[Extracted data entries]
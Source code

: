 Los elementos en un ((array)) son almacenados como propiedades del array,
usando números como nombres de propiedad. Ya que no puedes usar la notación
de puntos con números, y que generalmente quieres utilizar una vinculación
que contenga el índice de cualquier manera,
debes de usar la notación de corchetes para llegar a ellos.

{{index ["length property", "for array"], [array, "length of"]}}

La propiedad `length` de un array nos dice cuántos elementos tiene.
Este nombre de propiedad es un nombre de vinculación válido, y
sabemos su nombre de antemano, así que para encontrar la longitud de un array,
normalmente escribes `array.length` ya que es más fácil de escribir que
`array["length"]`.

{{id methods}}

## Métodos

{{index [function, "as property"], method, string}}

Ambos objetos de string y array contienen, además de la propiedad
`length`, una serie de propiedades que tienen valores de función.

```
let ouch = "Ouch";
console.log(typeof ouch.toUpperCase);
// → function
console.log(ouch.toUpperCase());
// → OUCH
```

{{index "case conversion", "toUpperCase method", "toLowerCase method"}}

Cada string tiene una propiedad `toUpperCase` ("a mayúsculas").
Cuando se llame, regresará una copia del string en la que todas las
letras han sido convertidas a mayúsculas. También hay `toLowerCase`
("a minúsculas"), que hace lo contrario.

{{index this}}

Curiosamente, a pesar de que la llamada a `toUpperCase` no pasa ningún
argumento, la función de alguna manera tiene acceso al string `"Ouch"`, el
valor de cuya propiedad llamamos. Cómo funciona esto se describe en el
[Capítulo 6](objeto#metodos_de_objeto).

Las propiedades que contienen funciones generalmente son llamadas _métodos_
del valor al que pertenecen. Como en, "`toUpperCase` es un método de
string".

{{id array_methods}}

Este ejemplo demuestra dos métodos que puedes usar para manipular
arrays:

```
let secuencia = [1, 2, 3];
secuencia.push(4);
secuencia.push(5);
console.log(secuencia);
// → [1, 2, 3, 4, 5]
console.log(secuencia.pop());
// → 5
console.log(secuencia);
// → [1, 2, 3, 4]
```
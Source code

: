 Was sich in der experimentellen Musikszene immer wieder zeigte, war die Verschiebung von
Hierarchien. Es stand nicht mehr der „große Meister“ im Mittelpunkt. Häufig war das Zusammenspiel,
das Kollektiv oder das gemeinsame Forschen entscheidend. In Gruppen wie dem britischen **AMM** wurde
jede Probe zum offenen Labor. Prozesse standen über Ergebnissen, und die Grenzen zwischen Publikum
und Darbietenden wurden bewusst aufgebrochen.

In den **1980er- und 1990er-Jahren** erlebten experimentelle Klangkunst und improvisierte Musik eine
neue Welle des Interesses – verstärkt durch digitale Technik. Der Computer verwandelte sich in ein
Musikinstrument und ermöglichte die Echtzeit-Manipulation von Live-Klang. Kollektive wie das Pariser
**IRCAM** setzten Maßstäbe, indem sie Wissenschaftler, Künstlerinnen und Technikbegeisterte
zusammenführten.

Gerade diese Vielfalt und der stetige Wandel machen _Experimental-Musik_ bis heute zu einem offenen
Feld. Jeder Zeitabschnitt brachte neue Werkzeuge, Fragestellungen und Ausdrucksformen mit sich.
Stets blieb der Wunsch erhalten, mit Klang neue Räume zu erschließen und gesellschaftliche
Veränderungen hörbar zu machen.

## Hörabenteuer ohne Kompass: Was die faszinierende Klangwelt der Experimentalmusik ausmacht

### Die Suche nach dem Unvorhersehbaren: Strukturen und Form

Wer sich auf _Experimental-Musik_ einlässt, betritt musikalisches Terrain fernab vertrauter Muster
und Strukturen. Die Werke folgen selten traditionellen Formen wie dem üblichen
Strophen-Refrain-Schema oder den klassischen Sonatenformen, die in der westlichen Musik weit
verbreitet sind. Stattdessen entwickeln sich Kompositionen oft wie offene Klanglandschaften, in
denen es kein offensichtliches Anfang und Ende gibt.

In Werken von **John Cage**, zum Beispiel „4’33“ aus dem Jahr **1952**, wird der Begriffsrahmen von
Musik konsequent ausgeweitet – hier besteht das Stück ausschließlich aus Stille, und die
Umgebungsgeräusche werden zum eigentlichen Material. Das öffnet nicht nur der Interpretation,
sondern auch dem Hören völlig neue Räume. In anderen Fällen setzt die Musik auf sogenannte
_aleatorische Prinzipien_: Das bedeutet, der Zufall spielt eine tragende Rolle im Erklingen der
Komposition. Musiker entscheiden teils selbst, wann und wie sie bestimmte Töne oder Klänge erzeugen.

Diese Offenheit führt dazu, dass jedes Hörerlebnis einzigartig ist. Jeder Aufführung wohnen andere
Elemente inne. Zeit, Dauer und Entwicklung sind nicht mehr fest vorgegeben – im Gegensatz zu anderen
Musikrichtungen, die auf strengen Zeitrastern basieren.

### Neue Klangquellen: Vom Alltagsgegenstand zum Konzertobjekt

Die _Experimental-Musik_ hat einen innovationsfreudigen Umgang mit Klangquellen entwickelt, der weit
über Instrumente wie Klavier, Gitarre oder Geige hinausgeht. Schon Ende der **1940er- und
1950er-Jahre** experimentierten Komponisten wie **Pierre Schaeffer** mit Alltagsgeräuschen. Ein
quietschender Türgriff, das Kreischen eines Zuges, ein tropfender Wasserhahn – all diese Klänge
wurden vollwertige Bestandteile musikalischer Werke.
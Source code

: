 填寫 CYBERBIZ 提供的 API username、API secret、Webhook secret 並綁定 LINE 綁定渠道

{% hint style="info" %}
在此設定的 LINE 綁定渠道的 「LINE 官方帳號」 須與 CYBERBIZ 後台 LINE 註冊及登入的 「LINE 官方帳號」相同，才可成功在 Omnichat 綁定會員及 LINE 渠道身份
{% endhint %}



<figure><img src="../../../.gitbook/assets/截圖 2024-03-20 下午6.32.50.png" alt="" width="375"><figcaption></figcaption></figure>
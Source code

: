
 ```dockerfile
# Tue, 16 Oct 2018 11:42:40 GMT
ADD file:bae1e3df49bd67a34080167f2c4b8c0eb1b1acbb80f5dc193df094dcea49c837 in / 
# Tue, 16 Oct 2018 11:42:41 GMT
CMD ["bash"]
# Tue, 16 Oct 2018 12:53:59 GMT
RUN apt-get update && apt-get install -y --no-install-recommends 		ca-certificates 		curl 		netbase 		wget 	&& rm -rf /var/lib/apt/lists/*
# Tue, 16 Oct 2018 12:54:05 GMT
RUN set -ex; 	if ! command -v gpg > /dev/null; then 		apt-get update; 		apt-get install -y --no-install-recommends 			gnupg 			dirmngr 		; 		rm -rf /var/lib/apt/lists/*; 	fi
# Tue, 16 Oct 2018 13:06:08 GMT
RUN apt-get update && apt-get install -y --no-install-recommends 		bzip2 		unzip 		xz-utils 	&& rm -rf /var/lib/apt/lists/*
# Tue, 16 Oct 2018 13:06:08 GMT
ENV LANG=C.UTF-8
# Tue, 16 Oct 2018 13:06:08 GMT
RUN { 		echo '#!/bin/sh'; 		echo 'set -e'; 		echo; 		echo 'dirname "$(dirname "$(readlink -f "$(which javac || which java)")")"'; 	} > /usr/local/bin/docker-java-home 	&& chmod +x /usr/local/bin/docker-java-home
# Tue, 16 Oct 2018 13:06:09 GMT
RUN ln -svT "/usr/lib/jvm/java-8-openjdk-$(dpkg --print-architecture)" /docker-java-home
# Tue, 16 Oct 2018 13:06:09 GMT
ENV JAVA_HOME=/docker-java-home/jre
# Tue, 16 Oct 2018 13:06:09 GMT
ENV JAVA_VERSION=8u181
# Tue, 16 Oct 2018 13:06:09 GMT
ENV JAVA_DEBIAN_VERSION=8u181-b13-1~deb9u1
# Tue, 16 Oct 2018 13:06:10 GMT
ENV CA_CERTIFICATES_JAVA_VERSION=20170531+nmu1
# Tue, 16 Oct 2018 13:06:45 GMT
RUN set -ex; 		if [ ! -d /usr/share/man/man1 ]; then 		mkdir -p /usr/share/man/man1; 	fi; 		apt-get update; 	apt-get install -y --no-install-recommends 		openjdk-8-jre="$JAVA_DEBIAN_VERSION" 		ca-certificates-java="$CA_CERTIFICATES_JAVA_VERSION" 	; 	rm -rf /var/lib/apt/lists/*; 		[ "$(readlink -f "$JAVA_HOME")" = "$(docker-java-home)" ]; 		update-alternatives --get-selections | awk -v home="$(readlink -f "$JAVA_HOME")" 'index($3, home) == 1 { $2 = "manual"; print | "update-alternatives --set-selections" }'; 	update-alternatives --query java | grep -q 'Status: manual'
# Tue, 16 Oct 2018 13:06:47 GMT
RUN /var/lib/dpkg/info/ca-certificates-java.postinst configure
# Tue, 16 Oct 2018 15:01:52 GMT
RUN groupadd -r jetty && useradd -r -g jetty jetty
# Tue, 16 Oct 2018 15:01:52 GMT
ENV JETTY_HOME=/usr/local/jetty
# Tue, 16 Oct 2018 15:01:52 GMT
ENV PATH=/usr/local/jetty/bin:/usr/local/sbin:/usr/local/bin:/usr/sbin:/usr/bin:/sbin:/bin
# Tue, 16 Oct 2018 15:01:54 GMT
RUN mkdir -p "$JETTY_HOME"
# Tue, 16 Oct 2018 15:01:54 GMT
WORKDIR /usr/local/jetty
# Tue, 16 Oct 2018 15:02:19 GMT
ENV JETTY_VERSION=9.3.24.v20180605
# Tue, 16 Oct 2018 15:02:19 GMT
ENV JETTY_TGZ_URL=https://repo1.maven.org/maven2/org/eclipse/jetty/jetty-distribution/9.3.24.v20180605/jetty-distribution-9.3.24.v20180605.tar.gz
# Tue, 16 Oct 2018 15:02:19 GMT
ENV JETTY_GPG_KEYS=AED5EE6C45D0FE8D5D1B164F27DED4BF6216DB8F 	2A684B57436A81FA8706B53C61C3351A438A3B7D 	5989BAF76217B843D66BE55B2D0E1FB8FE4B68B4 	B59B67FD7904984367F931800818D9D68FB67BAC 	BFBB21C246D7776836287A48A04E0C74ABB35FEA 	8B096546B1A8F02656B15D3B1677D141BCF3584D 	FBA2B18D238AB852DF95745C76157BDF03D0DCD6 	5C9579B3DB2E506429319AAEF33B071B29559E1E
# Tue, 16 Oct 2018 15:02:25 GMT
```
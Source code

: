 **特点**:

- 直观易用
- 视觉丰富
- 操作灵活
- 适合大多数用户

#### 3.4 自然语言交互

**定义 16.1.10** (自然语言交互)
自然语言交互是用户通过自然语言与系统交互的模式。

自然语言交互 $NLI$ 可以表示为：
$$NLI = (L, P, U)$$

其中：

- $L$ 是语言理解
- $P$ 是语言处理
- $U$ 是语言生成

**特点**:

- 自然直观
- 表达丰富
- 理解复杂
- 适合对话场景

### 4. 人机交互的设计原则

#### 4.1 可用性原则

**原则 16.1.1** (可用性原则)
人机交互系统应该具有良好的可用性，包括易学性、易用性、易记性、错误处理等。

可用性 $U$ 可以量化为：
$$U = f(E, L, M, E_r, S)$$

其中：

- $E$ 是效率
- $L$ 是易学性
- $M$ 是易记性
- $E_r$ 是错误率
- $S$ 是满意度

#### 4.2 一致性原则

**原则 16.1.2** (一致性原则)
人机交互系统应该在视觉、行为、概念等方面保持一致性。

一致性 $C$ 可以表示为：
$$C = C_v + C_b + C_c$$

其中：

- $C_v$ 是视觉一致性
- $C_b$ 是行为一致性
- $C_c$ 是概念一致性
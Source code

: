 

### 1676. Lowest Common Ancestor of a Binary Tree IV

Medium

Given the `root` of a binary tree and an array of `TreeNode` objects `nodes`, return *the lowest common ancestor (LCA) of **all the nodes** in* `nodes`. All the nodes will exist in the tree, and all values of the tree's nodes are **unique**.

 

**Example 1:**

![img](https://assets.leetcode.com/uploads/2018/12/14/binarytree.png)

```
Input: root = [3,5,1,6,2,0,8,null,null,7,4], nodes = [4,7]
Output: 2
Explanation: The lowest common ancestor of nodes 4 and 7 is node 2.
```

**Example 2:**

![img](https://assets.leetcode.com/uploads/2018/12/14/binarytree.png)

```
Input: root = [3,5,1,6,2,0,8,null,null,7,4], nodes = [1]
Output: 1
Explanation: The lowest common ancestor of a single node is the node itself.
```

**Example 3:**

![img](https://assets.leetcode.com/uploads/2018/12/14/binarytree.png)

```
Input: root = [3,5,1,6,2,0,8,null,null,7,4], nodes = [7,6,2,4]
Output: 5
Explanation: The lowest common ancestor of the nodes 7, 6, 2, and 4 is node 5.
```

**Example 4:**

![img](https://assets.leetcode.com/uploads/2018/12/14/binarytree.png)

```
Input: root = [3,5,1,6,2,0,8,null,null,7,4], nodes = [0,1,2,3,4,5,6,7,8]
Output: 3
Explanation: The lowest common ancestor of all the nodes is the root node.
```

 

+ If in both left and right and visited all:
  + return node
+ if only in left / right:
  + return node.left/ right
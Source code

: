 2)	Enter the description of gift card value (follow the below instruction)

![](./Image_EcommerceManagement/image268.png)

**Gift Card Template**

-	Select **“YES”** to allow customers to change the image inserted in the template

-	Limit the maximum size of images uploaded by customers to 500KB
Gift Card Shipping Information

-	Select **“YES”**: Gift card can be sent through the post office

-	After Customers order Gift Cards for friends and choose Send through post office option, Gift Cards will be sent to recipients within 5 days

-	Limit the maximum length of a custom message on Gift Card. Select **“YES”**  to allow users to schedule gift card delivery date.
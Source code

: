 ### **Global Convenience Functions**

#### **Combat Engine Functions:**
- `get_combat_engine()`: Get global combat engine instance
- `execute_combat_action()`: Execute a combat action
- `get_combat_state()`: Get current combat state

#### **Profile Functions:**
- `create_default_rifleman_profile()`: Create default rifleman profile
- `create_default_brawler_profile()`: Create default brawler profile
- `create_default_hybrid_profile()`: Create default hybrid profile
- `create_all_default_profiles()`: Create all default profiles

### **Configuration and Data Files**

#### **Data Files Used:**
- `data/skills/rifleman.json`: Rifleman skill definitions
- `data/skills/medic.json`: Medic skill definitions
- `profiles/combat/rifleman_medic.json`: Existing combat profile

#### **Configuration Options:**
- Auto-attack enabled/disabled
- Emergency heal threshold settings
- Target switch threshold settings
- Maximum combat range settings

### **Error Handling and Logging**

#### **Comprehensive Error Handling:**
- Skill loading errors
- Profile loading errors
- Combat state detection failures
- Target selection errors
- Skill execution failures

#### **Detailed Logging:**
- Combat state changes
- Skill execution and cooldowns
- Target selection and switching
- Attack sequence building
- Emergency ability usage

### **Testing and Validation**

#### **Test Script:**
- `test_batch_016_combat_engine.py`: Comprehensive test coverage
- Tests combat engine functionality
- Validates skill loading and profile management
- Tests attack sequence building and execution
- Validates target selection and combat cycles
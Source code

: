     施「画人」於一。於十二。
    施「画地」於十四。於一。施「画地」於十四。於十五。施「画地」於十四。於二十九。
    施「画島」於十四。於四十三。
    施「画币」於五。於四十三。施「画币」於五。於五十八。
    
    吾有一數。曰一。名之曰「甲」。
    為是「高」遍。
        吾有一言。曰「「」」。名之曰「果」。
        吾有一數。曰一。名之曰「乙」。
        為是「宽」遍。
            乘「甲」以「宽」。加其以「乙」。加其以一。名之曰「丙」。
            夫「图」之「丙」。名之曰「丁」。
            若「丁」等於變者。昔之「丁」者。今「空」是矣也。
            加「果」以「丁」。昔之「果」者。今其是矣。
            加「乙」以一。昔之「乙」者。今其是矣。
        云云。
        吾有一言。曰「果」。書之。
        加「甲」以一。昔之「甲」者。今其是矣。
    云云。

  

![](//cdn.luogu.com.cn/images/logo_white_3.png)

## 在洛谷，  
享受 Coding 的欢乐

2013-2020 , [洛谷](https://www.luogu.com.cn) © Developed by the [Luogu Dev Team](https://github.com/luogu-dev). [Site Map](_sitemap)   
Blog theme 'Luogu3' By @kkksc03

**DESCRIPTION OF THE TASK:** Your answer should be the lines above, from the line containing "das Kollektiv oder" up to and including the line containing "zusammenführten.", reproduced exactly and with nothing else.

**ANSWER FOR THIS EXERCISE:**
das Kollektiv oder das gemeinsame Forschen entscheidend. In Gruppen wie dem britischen **AMM** wurde
jede Probe zum offenen Labor. Prozesse standen über Ergebnissen, und die Grenzen zwischen Publikum
und Darbietenden wurden bewusst aufgebrochen.

In den **1980er- und 1990er-Jahren** erlebten experimentelle Klangkunst und improvisierte Musik eine
neue Welle des Interesses – verstärkt durch digitale Technik. Der Computer verwandelte sich in ein
Musikinstrument und ermöglichte die Echtzeit-Manipulation von Live-Klang. Kollektive wie das Pariser
**IRCAM** setzten Maßstäbe, indem sie Wissenschaftler, Künstlerinnen und Technikbegeisterte
zusammenführten.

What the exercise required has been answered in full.